Abbie reckons her grandparents look and act like absolute superstars. They reckon this big move away from London and into the country is a very bad move indeed. Her grandfather thinks the country air is bad for his son and her grandmother is passing remark on everything from the pictures on the wall to the clothes they wear. Their outlook is wildly different from Abbie’s parents and they can’t get over the hippy friends they hang around with and the fact they pick food for free, something they feel that only beggars do.
Abbie just wants to fit in with people and lead a much more conventional lifestyle. They get a lot of their food from The Happy Pear, a place stocked full of the sort of thing that the majority of people wouldn’t even class as real food. They’re not allowed to watch Benny Hill as it’s deemed to be unsuitable and are unable to join the games in school.
There’s great happiness as time goes on as Abbie appreciates the beauty of the country lane and the wonderful surroundings. Her mother is a free and happy sort and Abbie remembers her singing along to Tom Waits and Fleetwood Mac and the friends they have over at the house and the stories they tell. All the kids at school tell little white lies, something people are generally happy enough to go along with.
There’s great humour throughout as Abbie experiences new things. She goes to see Grease in the cinema and sees people French kissing in the seats in front and wonders what’s so French about it. John Travolta is deemed to be every bit as handsome as John Craven.
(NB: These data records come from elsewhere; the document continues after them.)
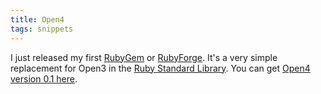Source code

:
 ```yaml
---
title: Open4
tags: snippets
---
```


I just released my first [RubyGem](http://wincent.com/wiki/RubyGem) or [RubyForge](http://wincent.com/wiki/RubyForge). It's a very simple replacement for Open3 in the [Ruby Standard Library](http://wincent.com/wiki/Ruby%20Standard%20Library). You can get [Open4 version 0.1 here](http://rubyforge.org/frs/shownotes.php?release_id=10715).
She’s always trying to understand the peculiarities of the adult world, with a friend introducing her to adult magazine and some of the adults behaving in an inappropriate fashion.
Abbie Ross has given us a wonderfully evocative memoir that shows us the joys of childhood and the struggles involved in trying to fit in and adapt to a lifestyle that might be seen as somewhat different from the norm. It’s a lovely, warm account of a happy life in the country.